» **Problem details**
Report back every line from the entries below in which the word "weeklySchedule" occurs.

» **Exercise materials**
((

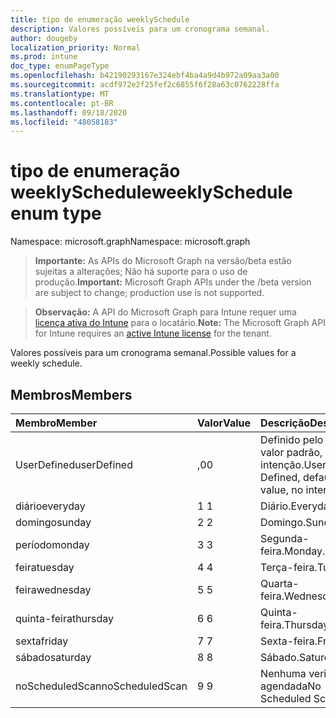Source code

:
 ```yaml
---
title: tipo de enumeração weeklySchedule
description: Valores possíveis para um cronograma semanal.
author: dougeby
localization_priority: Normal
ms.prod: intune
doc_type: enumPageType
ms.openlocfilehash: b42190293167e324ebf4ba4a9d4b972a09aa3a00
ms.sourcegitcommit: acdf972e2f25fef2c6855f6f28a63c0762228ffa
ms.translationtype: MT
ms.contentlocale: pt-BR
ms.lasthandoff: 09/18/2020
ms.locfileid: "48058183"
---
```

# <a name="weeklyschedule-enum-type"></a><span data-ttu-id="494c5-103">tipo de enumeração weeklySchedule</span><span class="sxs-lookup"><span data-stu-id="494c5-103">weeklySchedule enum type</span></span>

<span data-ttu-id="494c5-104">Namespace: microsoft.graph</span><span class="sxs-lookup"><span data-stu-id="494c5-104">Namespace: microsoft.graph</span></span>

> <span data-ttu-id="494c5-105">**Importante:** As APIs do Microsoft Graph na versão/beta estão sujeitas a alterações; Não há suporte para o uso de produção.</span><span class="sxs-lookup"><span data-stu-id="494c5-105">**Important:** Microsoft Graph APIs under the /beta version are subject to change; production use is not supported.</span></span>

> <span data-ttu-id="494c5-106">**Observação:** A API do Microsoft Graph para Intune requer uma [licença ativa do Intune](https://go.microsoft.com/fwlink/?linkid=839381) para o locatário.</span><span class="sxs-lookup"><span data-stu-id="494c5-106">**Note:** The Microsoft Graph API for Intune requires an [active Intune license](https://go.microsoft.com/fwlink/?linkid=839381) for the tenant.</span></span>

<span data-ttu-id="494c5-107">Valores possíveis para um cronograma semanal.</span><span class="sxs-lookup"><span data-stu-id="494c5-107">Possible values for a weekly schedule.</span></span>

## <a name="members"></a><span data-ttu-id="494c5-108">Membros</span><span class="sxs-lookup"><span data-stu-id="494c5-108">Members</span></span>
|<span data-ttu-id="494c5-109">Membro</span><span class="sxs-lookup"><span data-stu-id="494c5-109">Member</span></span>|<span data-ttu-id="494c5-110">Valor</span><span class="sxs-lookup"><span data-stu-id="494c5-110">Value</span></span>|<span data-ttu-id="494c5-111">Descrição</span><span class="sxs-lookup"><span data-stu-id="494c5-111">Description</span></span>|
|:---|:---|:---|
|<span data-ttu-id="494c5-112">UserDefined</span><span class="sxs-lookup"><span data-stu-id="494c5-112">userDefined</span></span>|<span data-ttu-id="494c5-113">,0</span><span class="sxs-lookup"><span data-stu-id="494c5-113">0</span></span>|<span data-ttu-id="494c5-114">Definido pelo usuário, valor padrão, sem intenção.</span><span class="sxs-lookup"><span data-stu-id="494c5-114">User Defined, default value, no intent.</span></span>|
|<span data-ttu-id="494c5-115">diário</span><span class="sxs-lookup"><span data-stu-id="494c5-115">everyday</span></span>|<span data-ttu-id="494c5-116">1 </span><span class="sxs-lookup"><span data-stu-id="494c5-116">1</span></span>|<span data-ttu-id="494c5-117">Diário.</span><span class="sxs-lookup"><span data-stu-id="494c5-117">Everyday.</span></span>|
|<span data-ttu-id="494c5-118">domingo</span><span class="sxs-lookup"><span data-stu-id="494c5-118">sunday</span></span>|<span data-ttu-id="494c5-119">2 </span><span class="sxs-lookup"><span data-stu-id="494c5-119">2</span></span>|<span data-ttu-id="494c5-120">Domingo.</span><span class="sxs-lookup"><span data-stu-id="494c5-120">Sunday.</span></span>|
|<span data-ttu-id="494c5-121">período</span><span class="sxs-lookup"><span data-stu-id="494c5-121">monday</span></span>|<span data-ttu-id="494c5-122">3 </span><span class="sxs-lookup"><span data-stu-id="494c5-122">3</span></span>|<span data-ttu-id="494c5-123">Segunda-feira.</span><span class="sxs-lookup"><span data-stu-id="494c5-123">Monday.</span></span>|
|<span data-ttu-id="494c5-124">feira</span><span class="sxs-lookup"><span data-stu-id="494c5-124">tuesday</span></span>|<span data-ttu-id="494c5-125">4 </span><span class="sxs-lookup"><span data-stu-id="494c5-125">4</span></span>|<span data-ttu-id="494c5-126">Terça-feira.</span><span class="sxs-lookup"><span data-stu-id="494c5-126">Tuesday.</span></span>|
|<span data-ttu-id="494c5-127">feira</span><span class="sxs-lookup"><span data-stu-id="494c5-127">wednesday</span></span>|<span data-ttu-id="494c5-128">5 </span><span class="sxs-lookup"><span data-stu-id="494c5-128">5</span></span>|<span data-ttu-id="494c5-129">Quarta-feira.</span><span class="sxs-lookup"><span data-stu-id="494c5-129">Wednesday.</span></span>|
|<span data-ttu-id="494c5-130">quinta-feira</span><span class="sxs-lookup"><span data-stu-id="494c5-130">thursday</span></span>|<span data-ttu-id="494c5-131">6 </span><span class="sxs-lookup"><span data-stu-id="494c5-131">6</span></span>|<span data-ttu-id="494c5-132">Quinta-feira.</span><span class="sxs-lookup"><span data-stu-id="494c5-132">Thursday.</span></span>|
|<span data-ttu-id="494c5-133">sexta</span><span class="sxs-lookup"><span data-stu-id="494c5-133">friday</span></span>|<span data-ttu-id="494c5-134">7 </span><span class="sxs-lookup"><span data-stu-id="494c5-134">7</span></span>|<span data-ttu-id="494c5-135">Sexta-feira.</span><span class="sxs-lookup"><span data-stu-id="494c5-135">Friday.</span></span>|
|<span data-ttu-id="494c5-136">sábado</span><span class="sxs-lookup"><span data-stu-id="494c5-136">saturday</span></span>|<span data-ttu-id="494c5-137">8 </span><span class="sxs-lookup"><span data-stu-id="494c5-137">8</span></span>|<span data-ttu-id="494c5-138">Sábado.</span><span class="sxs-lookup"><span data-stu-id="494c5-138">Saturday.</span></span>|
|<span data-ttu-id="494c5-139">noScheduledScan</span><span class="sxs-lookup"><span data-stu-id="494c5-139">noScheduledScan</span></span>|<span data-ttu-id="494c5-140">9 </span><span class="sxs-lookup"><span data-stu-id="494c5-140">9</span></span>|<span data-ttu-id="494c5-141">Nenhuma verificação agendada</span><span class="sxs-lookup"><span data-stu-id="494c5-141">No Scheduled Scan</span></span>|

))

» **Expected output**
title: tipo de enumeração weeklySchedule
# <a name="weeklyschedule-enum-type"></a><span data-ttu-id="494c5-103">tipo de enumeração weeklySchedule</span><span class="sxs-lookup"><span data-stu-id="494c5-103">weeklySchedule enum type</span></span>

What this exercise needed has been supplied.